Во-вторых, они так искренне давно не целовались. Ну вернее, Жиль лез и часто добивался поцелуя, но в этот раз она сама потянулась навстречу. Значит, соскучилась, или приятно распереживалась… или нуждалась в поддержке… Стоп, а то мы все крылья так на фиг ухлопаем. Дайте человеку полетать, ведь несколько лет назад их с женой отношения начали холодеть. И он всё боялся, как бы не наступил однажды день инея.
Вот и сейчас, если бы вы увидели его таким по-детски радостным, таким воодушевлённым, то сразу бы решили, что ничего-то и не изменилось за это время. Но вы бы ошиблись.
Жиля совсем было не узнать: выпрямившийся, поправившийся домашней едой и спортзалом, он смотрелся мужчиной. Одежда соответствовала, как и стрижка. Однажды гусь – теперь брутал, как говорится.

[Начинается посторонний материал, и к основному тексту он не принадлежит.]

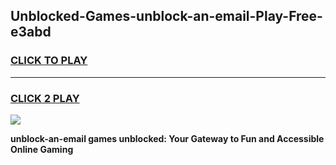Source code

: 
## Unblocked-Games-unblock-an-email-Play-Free-e3abd
<h3>
<a href="https://premium76.site?title=unblock-an-email&ref=23A">CLICK TO PLAY</a></h3>
<hr>

<h3>
<a href="https://premium76.site?title=unblock-an-email&ref=23A">CLICK 2 PLAY</a>
  
</h3>

<a href="https://premium76.site?title=unblock-an-email&ref=23A"><img src="https://clearcache.store/games.png"></a>


**unblock-an-email games unblocked: Your Gateway to Fun and Accessible Online Gaming**
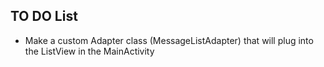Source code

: ## TO DO List
 - Make a custom Adapter class (MessageListAdapter) that will plug into the ListView in the MainActivity

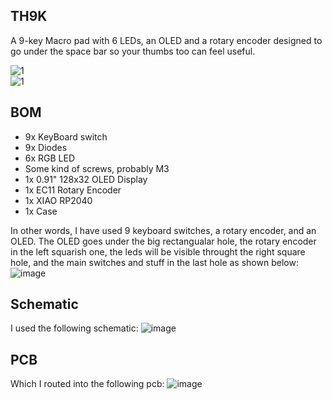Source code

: ## TH9K
A 9-key Macro pad with 6 LEDs, an OLED and a rotary encoder designed to go under the space bar so your thumbs too can feel useful.

![1](https://github.com/user-attachments/assets/59a047ff-f74c-4102-8cf8-04a8b8d71604)\
![1](https://github.com/user-attachments/assets/30eabf44-3254-4df7-8991-907d56647e5b)


## BOM
- 9x KeyBoard switch
- 9x Diodes
- 6x RGB LED
- Some kind of screws, probably M3
- 1x 0.91" 128x32 OLED Display
- 1x EC11 Rotary Encoder
- 1x XIAO RP2040
- 1x Case

In other words, I have used 9 keyboard switches, a rotary encoder, and an OLED. The OLED goes under the big rectangualar hole, the rotary encoder in the left squarish one, the leds will be visible throught the right square hole, and the main switches and stuff in the last hole as shown below:
![image](https://github.com/user-attachments/assets/6eee76b4-b3fb-4b19-a219-bb045a4f12d5)

## Schematic
I used the following schematic:
![image](https://github.com/user-attachments/assets/1b48e3e7-c5cf-44d5-8673-a565c47f772c)

## PCB
Which I routed into the following pcb:
![image](https://github.com/user-attachments/assets/b2f99dd6-27a0-4c4c-9cb8-d00a4172e323)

Ни скромности, ни зажатости – просто чудеса!
Очки! Очки-то! без которых Жиля и представить раньше невозможно было, тоже куда-то подевались, а вместо них в глазах прижились контрастные насыщенные линзы. Ну просто красавец и всё!
А машина! Хэтчбек да ещё – как удачно совпало – оттенка кармен. А борода! Ну… тут погорячились. Борода была скудновата, страшно бесила Пию и не продержалась и трёх месяцев (столько потребовалось мадам Фисьюре, как наконец наорала на «козла, поселившегося в их квартире»). Трёхдневная щетина была одобрена.
Случилось всё так не случайно, конечно. Может, на самом деле, один любит, а другой позволяет – но, так или иначе, не охладевающий Жиль постоянно сталкивался со стеной – дистанция между ним и женой крепла, не смотря на то что он из кожи вон лез. Пусть Пия и не просила, он стал настоящим примером для знакомых – а ей хоть бы хны. А может, дело было во внимании?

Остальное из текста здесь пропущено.